I think that the more positive reinforcement you can do the better with a kiddo like this. I think the other thing is when correcting, do so in a quiet and calm manner, and then move on quickly. What's done is done, then find something to positively reinforce him for.
So for instance a lot of the kids that i see in clinic want to play with the cool trashcans we have as they have a foot bar you hit to open them. So if he was over playing with the garbage can and didn't listen when I asked him not to. I would calmly walk over, say to him "Josh, I need you to listen, please do not play with the trashcan" then the minute he turns and walks over to the chair to sit next to mom i'd say "John GREAT JOB listening, I really appreciate that".

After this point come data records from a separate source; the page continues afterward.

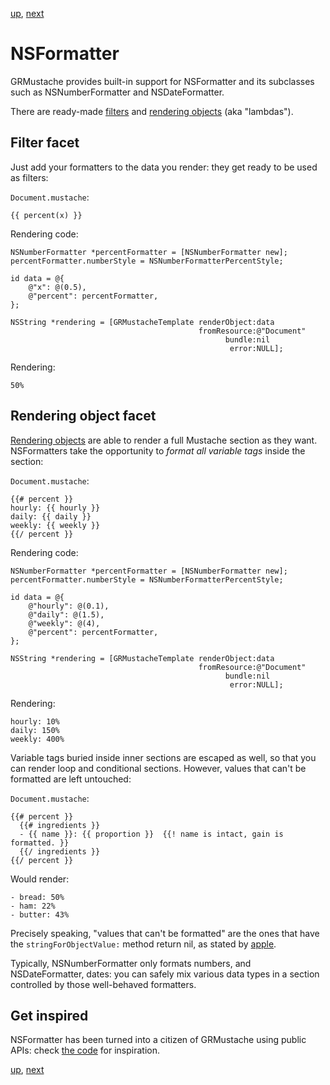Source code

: [up](../../../../GRMustache#documentation), [next](sample_code)

NSFormatter
===========

GRMustache provides built-in support for NSFormatter and its subclasses such as NSNumberFormatter and NSDateFormatter.

There are ready-made [filters](filters.md) and [rendering objects](rendering_objects.md) (aka "lambdas").


Filter facet
------------

Just add your formatters to the data you render: they get ready to be used as filters:

`Document.mustache`:

    {{ percent(x) }}

Rendering code:

```objc
NSNumberFormatter *percentFormatter = [NSNumberFormatter new];
percentFormatter.numberStyle = NSNumberFormatterPercentStyle;

id data = @{
    @"x": @(0.5),
    @"percent": percentFormatter,
};

NSString *rendering = [GRMustacheTemplate renderObject:data
                                          fromResource:@"Document"
                                                bundle:nil
                                                 error:NULL];
```

Rendering:

    50%


Rendering object facet
----------------------

[Rendering objects](rendering_objects.md) are able to render a full Mustache section as they want. NSFormatters take the opportunity to *format all variable tags* inside the section:

`Document.mustache`:

    {{# percent }}
    hourly: {{ hourly }}
    daily: {{ daily }}
    weekly: {{ weekly }}
    {{/ percent }}

Rendering code:

```objc
NSNumberFormatter *percentFormatter = [NSNumberFormatter new];
percentFormatter.numberStyle = NSNumberFormatterPercentStyle;

id data = @{
    @"hourly": @(0.1),
    @"daily": @(1.5),
    @"weekly": @(4),
    @"percent": percentFormatter,
};

NSString *rendering = [GRMustacheTemplate renderObject:data
                                          fromResource:@"Document"
                                                bundle:nil
                                                 error:NULL];
```

Rendering:

    hourly: 10%
    daily: 150%
    weekly: 400%

Variable tags buried inside inner sections are escaped as well, so that you can render loop and conditional sections. However, values that can't be formatted are left untouched:

`Document.mustache`:

    {{# percent }}
      {{# ingredients }}
      - {{ name }}: {{ proportion }}  {{! name is intact, gain is formatted. }}
      {{/ ingredients }}
    {{/ percent }}

Would render:

    - bread: 50%
    - ham: 22%
    - butter: 43%

Precisely speaking, "values that can't be formatted" are the ones that have the `stringForObjectValue:` method return nil, as stated by [apple](https://developer.apple.com/library/mac/#documentation/Cocoa/Reference/Foundation/Classes/NSFormatter_Class/Reference/Reference.html#//apple_ref/occ/instm/NSFormatter/stringForObjectValue:).

Typically, NSNumberFormatter only formats numbers, and NSDateFormatter, dates: you can safely mix various data types in a section controlled by those well-behaved formatters.



Get inspired
------------

NSFormatter has been turned into a citizen of GRMustache using public APIs: check [the code](../src/classes/NSFormatter%2BGRMustache.m) for inspiration.

[up](../../../../GRMustache#documentation), [next](sample_code)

It takes a lot of commitment and work, but seems to work well for the kids I see who are sensitive.
I, too, have an overly emotional little boy! When he gets into trouble and is put in time out, he sobs and sobs that we made him cry...it's kind of hard not to laugh! I just usually give him time to calm down and try to direct him towards the behavior that put him there. We talk about the fact that he can avoid time outs and punishments if he makes good choices in the first place. Good luck - hahah - not sure there is much else to do!
Yes he is so sensitive and emotional it is kinda funny at times, but we try hard to still set limits and we expect him to follow those limits. I try to praise him throughout the day when I catch him doing something well, so he has that in his head as well.